Ha, ha - as mentioned in the recent detailing cheats thread.

I've got away with just cleaning the alloys and dressing the tyres only - yet my peeps insist I've cleaned the whole car 

Zaino Z-16 in the summer

Gtechniq T1 in the winter.

I'm gonna try some Autosmart Highstyle, which could eclipse them both.


----------



## Rabidracoon28 (May 31, 2012)

Car Plan Flash Dash applicator sponges, 74p from Asdas

great finish, no sling whatsoever and pretty durable so far (been on a week)


----------



## Guitarjon (Jul 13, 2012)

Well I took a picture today to show how well it's holding up. Don't really do it justice as I was taking pictures whilst he car was having its aircon topped up and tried to do it without looking like a weirdo at he garage.

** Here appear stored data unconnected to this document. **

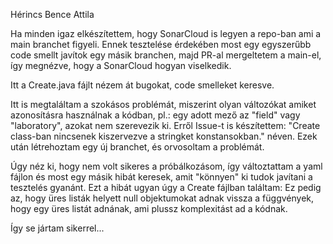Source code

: Hérincs Bence Attila

Ha minden igaz elkészítettem, hogy SonarCloud is legyen a repo-ban ami a main branchet figyeli. Ennek tesztelése érdekében most egy egyszerűbb code smellt javítok egy másik branchen, majd PR-al mergeltetem a main-el, így megnézve, hogy a SonarCloud hogyan viselkedik.

Itt a Create.java fájlt nézem át bugokat, code smelleket keresve.

Itt is megtaláltam a szokásos problémát, miszerint olyan változókat amiket azonosításra használnak a kódban, pl.: egy adott mező az "field" vagy "laboratory", azokat nem szerevezik ki. Erről Issue-t is készítettem: "Create class-ban nincsenek kiszervezve a stringket konstansokban." néven. Ezek után létrehoztam egy új branchet, és orvosoltam a problémát.


Úgy néz ki, hogy nem volt sikeres a próbálkozásom, így változtattam a yaml fájlon és most egy másik hibát keresek, amit "könnyen" ki tudok javítani a tesztelés gyanánt.
Ezt a hibát ugyan úgy a Create fájlban találtam: Ez pedig az, hogy üres listák helyett null objektumokat adnak vissza a függvények, hogy egy üres listát adnának, ami plussz komplexitást ad a kódnak.

Így se jártam sikerrel...
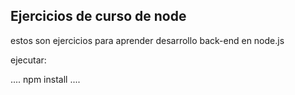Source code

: ## Ejercicios de curso de node 

estos son ejercicios para aprender desarrollo back-end en node.js 

ejecutar:

....
npm install
....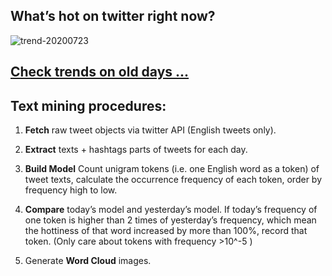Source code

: ## What’s hot on twitter right now?

![trend-20200723][wordcloud]

[wordcloud]: https://raw.githubusercontent.com/xdqc/tweet-trend-everyday/master/word-cloud/trend-20200723.png?token=AF5V4P7ADR6KQBZ4CEDTNIK6AXRMU "trend-20200723"

## [Check trends on old days ...](https://github.com/xdqc/tweet-trend-everyday/tree/master/word-cloud)

## Text mining procedures:

1. **Fetch** raw tweet objects via twitter API (English tweets only).

2. **Extract** texts + hashtags parts of tweets for each day.

3. **Build Model** Count unigram tokens (i.e. one English word as a token) of tweet texts, calculate the occurrence frequency of each token, order by frequency high to low.

4. **Compare** today’s model and yesterday’s model. If today’s frequency of one token is higher than 2 times of yesterday’s frequency, which mean the hottiness of that word increased by more than 100%, record that token. (Only care about tokens with frequency >10^-5 )

5. Generate **Word Cloud** images.
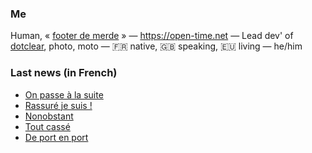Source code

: ### Me

Human, « [footer de merde](https://open-time.net/post/2013/07/17/La-veritable-histoire-du-Footer-de-merde-) » — https://open-time.net — Lead dev' of [dotclear](https://git.dotclear.org/dev/dotclear), photo, moto — 🇫🇷 native, 🇬🇧 speaking, 🇪🇺 living — he/him

### Last news (in French)

<!-- BLOG-POST-LIST:START -->
- [On passe à la suite](https://open-time.net/post/2022/08/13/On-passe-a-la-suite)
- [Rassuré je suis !](https://open-time.net/post/2022/08/12/Rassure-je-suis-)
- [Nonobstant](https://open-time.net/post/2022/08/11/Nonobstant)
- [Tout cassé](https://open-time.net/post/2022/08/10/Tout-casse)
- [De port en port](https://open-time.net/post/2022/08/09/De-port-en-port)
<!-- BLOG-POST-LIST:END -->
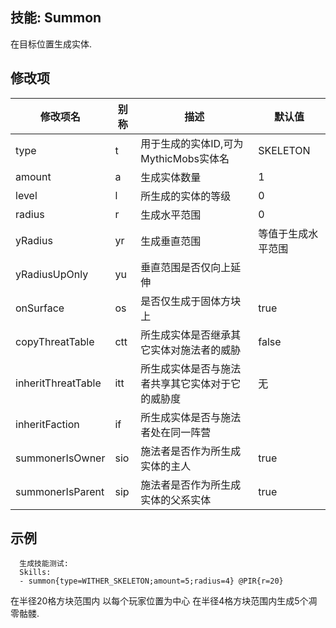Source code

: 技能: Summon
--------------------------

在目标位置生成实体.

修改项
----------

| 修改项名 | 别称    | 描述                                                                                                    | 默认值 |
|-----------|------------|----------------------------------------------------------------------------------------------------------------|---------------|
| type               | t       | 用于生成的实体ID,可为MythicMobs实体名 | SKELETON      |
| amount             | a       | 生成实体数量                                                                                                                | 1             |
| level              | l       | 所生成的实体的等级                                                                                                         | 0             |
| radius             | r       | 生成水平范围                                                                         | 0             |
| yRadius            | yr      | 生成垂直范围                                                                                                         | 等值于生成水平范围        |
| yRadiusUpOnly      | yu      | 垂直范围是否仅向上延伸         |
| onSurface          | os      | 是否仅生成于固体方块上                                                                        | true          |
| copyThreatTable    | ctt     | 所生成实体是否继承其它实体对施法者的威胁 | false         |
| inheritThreatTable | itt     | 所生成实体是否与施法者共享其它实体对于它的威胁度 | 无 |
| inheritFaction     | if      | 所生成实体是否与施法者处在同一阵营                                                                        |               |
| summonerIsOwner | sio | 施法者是否作为所生成实体的主人 | true |
| summonerIsParent | sip | 施法者是否作为所生成实体的父系实体 | true |

示例
--------

      生成技能测试:
      Skills:
      - summon{type=WITHER_SKELETON;amount=5;radius=4} @PIR{r=20}

在半径20格方块范围内 以每个玩家位置为中心 在半径4格方块范围内生成5个凋零骷髅.
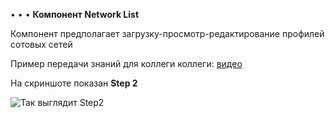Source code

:• • • __Компонент Network List <br/>__

Компонент предполагает загрузку-просмотр-редактирование профилей сотовых сетей<br/>

Пример передачи знаний для коллеги коллеги: [видео](https://www.youtube.com/watch?v=eBLpuNxcVzE&feature=youtu.be)
<br/> 

На скриншоте показан __Step 2__

![Так выглядит Step2](https://user-images.githubusercontent.com/20476754/212621204-1093ce85-aeda-40f9-a1f4-f5d1c5b2e43e.jpg)
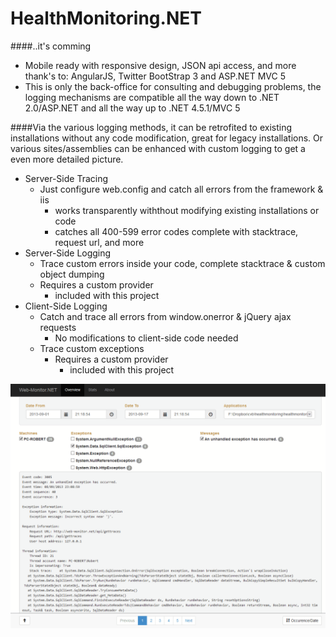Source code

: HealthMonitoring.NET
====================

####..it's comming

* Mobile ready with responsive design, JSON api access, and more thank's to: AngularJS, Twitter BootStrap 3 and ASP.NET MVC 5
 * This is only the back-office for consulting and debugging problems, the logging mechanisms are compatible all the way down to .NET 2.0/ASP.NET and all the way up to .NET 4.5.1/MVC 5

####Via the various logging methods, it can be retrofited to existing installations without any code modification, great for legacy installations. Or various sites/assemblies can be enhanced with custom logging to get a even more detailed picture.


* Server-Side Tracing
  * Just configure web.config and catch all errors from the framework & iis
     * works transparently withthout modifying existing installations or code
     * catches all 400-599 error codes complete with stacktrace, request url, and more
* Server-Side Logging
  * Trace custom errors inside your code, complete stacktrace & custom object dumping
  * Requires a custom provider     
      * included with this project
* Client-Side Logging
  * Catch and trace all errors from window.onerror & jQuery ajax requests
      * No modifications to client-side code needed
  * Trace custom exceptions
     * Requires a custom provider     
         * included with this project

![backoffice](snapshot.png "backoffice")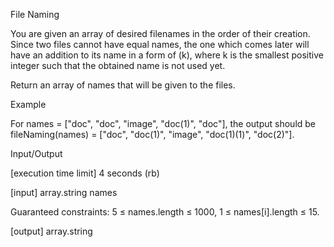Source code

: File Naming

You are given an array of desired filenames in the order of their creation. Since two files cannot have equal names, the one which comes later will have an addition to its name in a form of (k), where k is the smallest positive integer such that the obtained name is not used yet.

Return an array of names that will be given to the files.

Example

For names = ["doc", "doc", "image", "doc(1)", "doc"], the output should be
fileNaming(names) = ["doc", "doc(1)", "image", "doc(1)(1)", "doc(2)"].

Input/Output

[execution time limit] 4 seconds (rb)

[input] array.string names

Guaranteed constraints:
5 ≤ names.length ≤ 1000,
1 ≤ names[i].length ≤ 15.

[output] array.string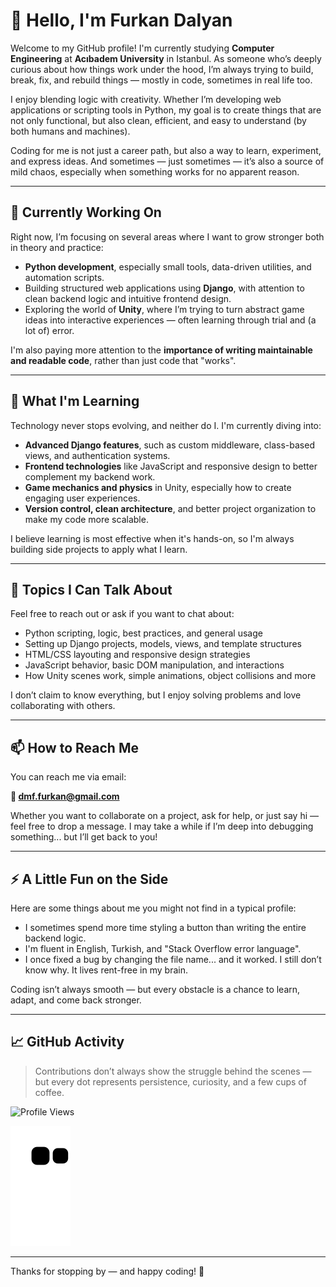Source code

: # 👋 Hello, I'm Furkan Dalyan

Welcome to my GitHub profile! I'm currently studying **Computer Engineering** at **Acıbadem University** in Istanbul. As someone who’s deeply curious about how things work under the hood, I’m always trying to build, break, fix, and rebuild things — mostly in code, sometimes in real life too.

I enjoy blending logic with creativity. Whether I’m developing web applications or scripting tools in Python, my goal is to create things that are not only functional, but also clean, efficient, and easy to understand (by both humans and machines).

Coding for me is not just a career path, but also a way to learn, experiment, and express ideas. And sometimes — just sometimes — it’s also a source of mild chaos, especially when something works for no apparent reason.

---

## 🔭 Currently Working On

Right now, I’m focusing on several areas where I want to grow stronger both in theory and practice:

- **Python development**, especially small tools, data-driven utilities, and automation scripts.
- Building structured web applications using **Django**, with attention to clean backend logic and intuitive frontend design.
- Exploring the world of **Unity**, where I’m trying to turn abstract game ideas into interactive experiences — often learning through trial and (a lot of) error.

I'm also paying more attention to the **importance of writing maintainable and readable code**, rather than just code that "works".

---

## 🌱 What I'm Learning

Technology never stops evolving, and neither do I. I'm currently diving into:

- **Advanced Django features**, such as custom middleware, class-based views, and authentication systems.
- **Frontend technologies** like JavaScript and responsive design to better complement my backend work.
- **Game mechanics and physics** in Unity, especially how to create engaging user experiences.
- **Version control, clean architecture**, and better project organization to make my code more scalable.

I believe learning is most effective when it's hands-on, so I'm always building side projects to apply what I learn.

---

## 💬 Topics I Can Talk About

Feel free to reach out or ask if you want to chat about:

- Python scripting, logic, best practices, and general usage
- Setting up Django projects, models, views, and template structures
- HTML/CSS layouting and responsive design strategies
- JavaScript behavior, basic DOM manipulation, and interactions
- How Unity scenes work, simple animations, object collisions and more

I don’t claim to know everything, but I enjoy solving problems and love collaborating with others.

---

## 📫 How to Reach Me

You can reach me via email:

**📩 dmf.furkan@gmail.com**

Whether you want to collaborate on a project, ask for help, or just say hi — feel free to drop a message. I may take a while if I’m deep into debugging something... but I’ll get back to you!

---

## ⚡ A Little Fun on the Side

Here are some things about me you might not find in a typical profile:

- I sometimes spend more time styling a button than writing the entire backend logic.
- I'm fluent in English, Turkish, and "Stack Overflow error language".
- I once fixed a bug by changing the file name... and it worked. I still don’t know why. It lives rent-free in my brain.

Coding isn’t always smooth — but every obstacle is a chance to learn, adapt, and come back stronger.

---

## 📈 GitHub Activity

> Contributions don’t always show the struggle behind the scenes — but every dot represents persistence, curiosity, and a few cups of coffee.

![Profile Views](https://komarev.com/ghpvc/?username=furkandalyan&color=blue)

<picture>
  <source media="(prefers-color-scheme: dark)" srcset="https://raw.githubusercontent.com/furkandalyan/furkandalyan/output/github-contribution-grid-snake-dark.svg">
  <source media="(prefers-color-scheme: light)" srcset="https://raw.githubusercontent.com/furkandalyan/furkandalyan/output/github-contribution-grid-snake.svg">
  <img alt="GitHub Contribution Snake" src="https://raw.githubusercontent.com/furkandalyan/furkandalyan/output/github-contribution-grid-snake.svg">
</picture>

---

Thanks for stopping by — and happy coding! 🚀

I don't know what you guys feel but so many tyre shines just seem to last a matt of days. I have driven about 100 miles now and they are still as clean and shiney as hey were when I applied it.

Your right about just cleaning the tyres. Main thing that makes the car 'look' clean.


----------



## Tristude14 (Jul 10, 2012)

Hey guys, I have been using Optimum tire shine for the last year or so and find this product can be easily applied, darkens the tire (low gloss) and lasts weeks on end. I live in Florida, which gets pounded with rain and sun (heat) constantly. 

I have just received some Auto Finesse Satin and can not wait to try it out soon!

I have no affiliations with any companies mentioned.


----------